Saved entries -
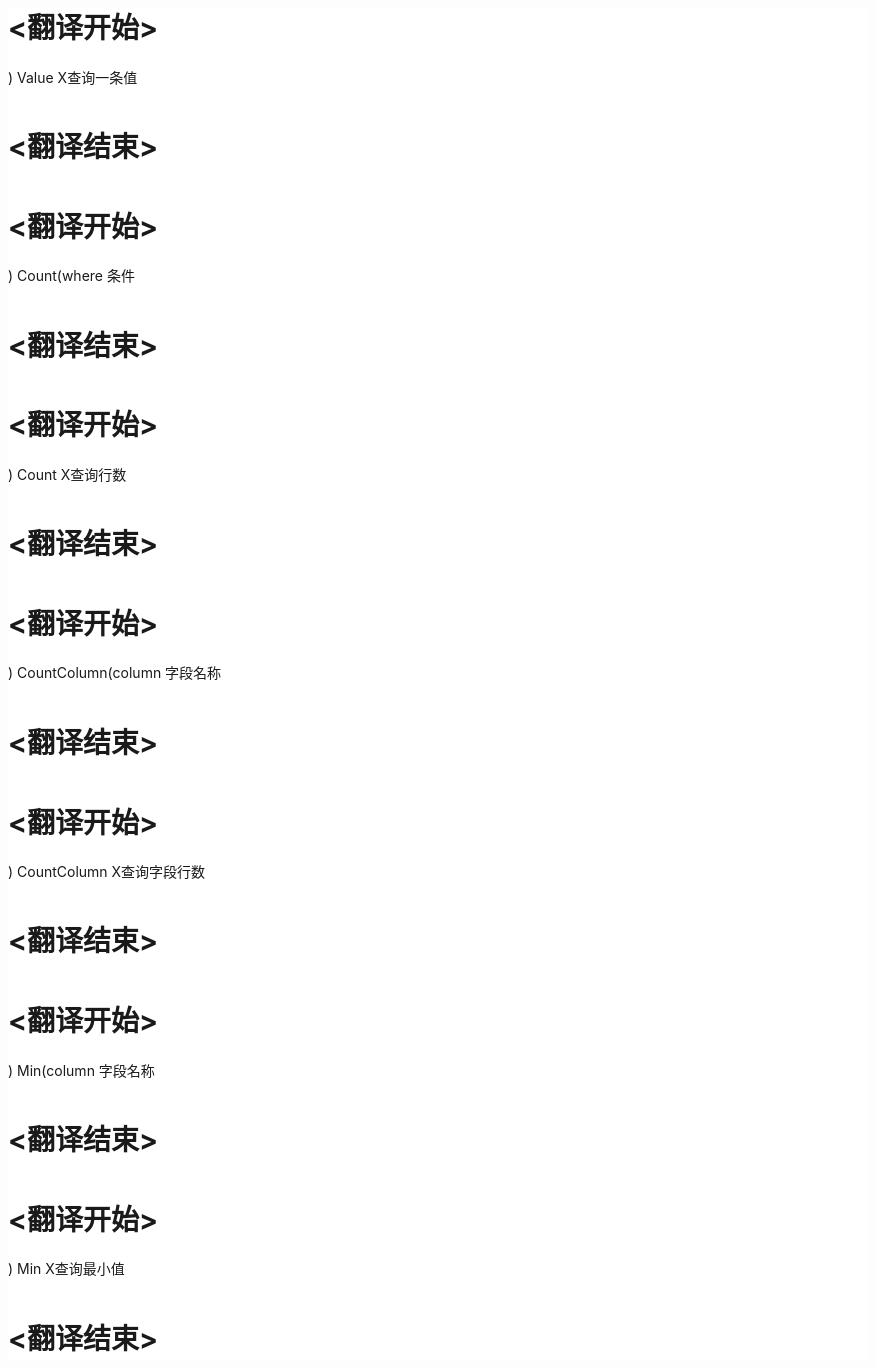 # <翻译开始>
) Value
X查询一条值
# <翻译结束>

# <翻译开始>
) Count(where
条件
# <翻译结束>

# <翻译开始>
) Count
X查询行数
# <翻译结束>

# <翻译开始>
) CountColumn(column
字段名称
# <翻译结束>

# <翻译开始>
) CountColumn
X查询字段行数
# <翻译结束>

# <翻译开始>
) Min(column
字段名称
# <翻译结束>

# <翻译开始>
) Min
X查询最小值
# <翻译结束>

What the task requires - Each entry must be reproduced word for word, and any image among them left out.

Result -
 # <翻译开始>
) Value
X查询一条值
# <翻译结束>

# <翻译开始>
) Count(where
条件
# <翻译结束>

# <翻译开始>
) Count
X查询行数
# <翻译结束>

# <翻译开始>
) CountColumn(column
字段名称
# <翻译结束>

# <翻译开始>
) CountColumn
X查询字段行数
# <翻译结束>

# <翻译开始>
) Min(column
字段名称
# <翻译结束>

# <翻译开始>
) Min
X查询最小值
# <翻译结束>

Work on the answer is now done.